| What the exercise asks |
Restrict the output to the lines below starting at the one that contains "The kind of" and ending at the one that contains "Public building, private", and restate them word for word, both ends included.
BEGIN Record set
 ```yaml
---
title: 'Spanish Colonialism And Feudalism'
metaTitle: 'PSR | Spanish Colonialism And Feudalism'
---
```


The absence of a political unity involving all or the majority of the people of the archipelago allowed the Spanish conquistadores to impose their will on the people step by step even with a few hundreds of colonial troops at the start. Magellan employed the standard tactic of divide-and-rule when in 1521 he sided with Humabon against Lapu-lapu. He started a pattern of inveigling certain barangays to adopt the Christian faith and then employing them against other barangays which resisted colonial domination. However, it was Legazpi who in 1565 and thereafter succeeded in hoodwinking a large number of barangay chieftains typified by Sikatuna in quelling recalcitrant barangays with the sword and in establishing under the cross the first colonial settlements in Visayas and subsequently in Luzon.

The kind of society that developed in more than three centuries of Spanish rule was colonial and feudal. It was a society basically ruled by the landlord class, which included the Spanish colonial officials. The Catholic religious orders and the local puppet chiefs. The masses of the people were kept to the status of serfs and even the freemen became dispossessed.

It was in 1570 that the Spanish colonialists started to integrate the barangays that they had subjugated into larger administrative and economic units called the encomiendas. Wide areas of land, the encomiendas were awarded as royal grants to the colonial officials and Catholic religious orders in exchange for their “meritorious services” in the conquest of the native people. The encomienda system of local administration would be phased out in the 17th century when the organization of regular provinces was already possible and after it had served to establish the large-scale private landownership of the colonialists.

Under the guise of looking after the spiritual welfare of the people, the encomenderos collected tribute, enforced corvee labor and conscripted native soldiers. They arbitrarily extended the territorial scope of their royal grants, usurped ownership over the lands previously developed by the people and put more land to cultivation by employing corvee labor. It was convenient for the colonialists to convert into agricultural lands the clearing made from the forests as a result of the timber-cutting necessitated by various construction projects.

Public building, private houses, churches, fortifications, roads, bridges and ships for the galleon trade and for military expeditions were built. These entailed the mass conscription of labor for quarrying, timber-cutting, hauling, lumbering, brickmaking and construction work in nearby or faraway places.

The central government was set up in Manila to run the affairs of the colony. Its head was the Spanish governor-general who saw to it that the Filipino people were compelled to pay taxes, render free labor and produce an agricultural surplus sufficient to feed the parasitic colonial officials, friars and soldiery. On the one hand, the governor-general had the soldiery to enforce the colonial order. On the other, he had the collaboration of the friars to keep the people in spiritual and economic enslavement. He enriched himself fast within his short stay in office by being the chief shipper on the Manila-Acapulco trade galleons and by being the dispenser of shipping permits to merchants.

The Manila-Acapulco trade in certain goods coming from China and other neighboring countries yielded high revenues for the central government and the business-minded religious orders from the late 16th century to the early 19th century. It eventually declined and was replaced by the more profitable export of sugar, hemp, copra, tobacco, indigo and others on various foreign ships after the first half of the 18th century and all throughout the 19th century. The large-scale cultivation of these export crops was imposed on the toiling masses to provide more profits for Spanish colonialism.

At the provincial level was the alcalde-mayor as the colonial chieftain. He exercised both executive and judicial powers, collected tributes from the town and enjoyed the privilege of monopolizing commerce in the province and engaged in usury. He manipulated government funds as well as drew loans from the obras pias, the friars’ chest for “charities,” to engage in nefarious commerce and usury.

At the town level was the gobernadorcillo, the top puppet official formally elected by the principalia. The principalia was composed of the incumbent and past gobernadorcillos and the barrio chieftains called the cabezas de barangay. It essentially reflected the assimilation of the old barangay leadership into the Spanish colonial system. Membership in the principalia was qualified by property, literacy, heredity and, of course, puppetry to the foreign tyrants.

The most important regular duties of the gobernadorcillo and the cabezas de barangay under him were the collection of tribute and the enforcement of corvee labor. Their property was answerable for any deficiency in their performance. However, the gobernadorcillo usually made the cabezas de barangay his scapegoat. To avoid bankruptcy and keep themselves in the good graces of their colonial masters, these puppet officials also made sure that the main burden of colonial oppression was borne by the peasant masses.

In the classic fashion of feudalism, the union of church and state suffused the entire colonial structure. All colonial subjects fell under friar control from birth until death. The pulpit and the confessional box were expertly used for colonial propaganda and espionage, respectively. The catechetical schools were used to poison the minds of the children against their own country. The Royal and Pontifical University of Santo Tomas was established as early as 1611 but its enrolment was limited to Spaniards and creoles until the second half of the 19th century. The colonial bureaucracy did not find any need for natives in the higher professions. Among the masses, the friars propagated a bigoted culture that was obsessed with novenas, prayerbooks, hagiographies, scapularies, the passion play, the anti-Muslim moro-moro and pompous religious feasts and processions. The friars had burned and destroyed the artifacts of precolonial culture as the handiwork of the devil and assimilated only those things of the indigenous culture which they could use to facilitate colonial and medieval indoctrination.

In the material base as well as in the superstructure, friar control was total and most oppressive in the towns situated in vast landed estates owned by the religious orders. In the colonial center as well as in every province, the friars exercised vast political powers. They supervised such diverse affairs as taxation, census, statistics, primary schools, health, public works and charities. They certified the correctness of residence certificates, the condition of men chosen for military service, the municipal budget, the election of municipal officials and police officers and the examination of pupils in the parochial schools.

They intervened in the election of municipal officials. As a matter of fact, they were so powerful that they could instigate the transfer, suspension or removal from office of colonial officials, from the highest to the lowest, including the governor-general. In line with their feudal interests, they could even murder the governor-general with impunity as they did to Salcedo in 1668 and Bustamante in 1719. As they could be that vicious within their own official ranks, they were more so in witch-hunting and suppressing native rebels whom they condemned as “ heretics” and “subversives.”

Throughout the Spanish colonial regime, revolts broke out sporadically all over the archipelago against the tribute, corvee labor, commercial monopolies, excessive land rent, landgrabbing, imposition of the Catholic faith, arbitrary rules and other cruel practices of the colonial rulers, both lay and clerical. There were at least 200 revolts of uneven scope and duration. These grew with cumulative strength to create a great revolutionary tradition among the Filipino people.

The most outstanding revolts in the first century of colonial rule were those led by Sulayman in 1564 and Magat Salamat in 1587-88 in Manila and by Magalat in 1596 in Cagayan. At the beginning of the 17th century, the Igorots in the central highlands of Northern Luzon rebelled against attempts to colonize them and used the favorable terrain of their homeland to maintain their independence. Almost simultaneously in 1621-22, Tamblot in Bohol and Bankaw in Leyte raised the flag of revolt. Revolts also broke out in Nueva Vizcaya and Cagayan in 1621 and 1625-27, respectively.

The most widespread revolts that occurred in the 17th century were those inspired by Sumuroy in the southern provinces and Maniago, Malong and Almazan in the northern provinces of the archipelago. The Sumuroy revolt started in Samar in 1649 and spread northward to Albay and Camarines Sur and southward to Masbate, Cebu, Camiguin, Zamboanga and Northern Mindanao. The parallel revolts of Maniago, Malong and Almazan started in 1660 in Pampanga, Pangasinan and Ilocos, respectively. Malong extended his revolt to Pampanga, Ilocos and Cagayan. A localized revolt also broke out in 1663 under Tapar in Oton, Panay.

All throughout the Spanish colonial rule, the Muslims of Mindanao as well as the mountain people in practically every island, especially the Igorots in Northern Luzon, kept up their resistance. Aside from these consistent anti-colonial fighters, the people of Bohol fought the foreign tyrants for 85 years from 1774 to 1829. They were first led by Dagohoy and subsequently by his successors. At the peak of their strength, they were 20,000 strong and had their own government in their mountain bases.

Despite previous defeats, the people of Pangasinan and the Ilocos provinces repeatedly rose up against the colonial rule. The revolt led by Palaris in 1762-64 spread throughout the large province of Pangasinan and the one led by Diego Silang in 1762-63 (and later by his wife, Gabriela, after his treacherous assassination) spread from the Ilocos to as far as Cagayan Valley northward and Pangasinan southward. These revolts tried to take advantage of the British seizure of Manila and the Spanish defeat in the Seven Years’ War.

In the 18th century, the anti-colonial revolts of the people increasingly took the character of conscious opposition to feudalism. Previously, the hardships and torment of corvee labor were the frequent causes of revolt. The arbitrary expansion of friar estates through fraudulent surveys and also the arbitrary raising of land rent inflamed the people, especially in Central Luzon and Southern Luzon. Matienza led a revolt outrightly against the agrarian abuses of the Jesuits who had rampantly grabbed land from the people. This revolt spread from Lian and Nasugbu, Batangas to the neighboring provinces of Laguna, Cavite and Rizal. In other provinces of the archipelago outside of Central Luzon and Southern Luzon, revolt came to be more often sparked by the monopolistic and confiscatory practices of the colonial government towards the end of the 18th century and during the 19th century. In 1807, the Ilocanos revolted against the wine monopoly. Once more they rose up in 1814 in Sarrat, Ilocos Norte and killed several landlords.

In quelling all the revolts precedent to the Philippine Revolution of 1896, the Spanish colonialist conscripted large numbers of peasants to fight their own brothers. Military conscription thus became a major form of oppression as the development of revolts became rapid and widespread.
END Record set
| Answer space |
The kind of society that developed in more than three centuries of Spanish rule was colonial and feudal. It was a society basically ruled by the landlord class, which included the Spanish colonial officials. The Catholic religious orders and the local puppet chiefs. The masses of the people were kept to the status of serfs and even the freemen became dispossessed.

It was in 1570 that the Spanish colonialists started to integrate the barangays that they had subjugated into larger administrative and economic units called the encomiendas. Wide areas of land, the encomiendas were awarded as royal grants to the colonial officials and Catholic religious orders in exchange for their “meritorious services” in the conquest of the native people. The encomienda system of local administration would be phased out in the 17th century when the organization of regular provinces was already possible and after it had served to establish the large-scale private landownership of the colonialists.

Under the guise of looking after the spiritual welfare of the people, the encomenderos collected tribute, enforced corvee labor and conscripted native soldiers. They arbitrarily extended the territorial scope of their royal grants, usurped ownership over the lands previously developed by the people and put more land to cultivation by employing corvee labor. It was convenient for the colonialists to convert into agricultural lands the clearing made from the forests as a result of the timber-cutting necessitated by various construction projects.

Public building, private houses, churches, fortifications, roads, bridges and ships for the galleon trade and for military expeditions were built. These entailed the mass conscription of labor for quarrying, timber-cutting, hauling, lumbering, brickmaking and construction work in nearby or faraway places.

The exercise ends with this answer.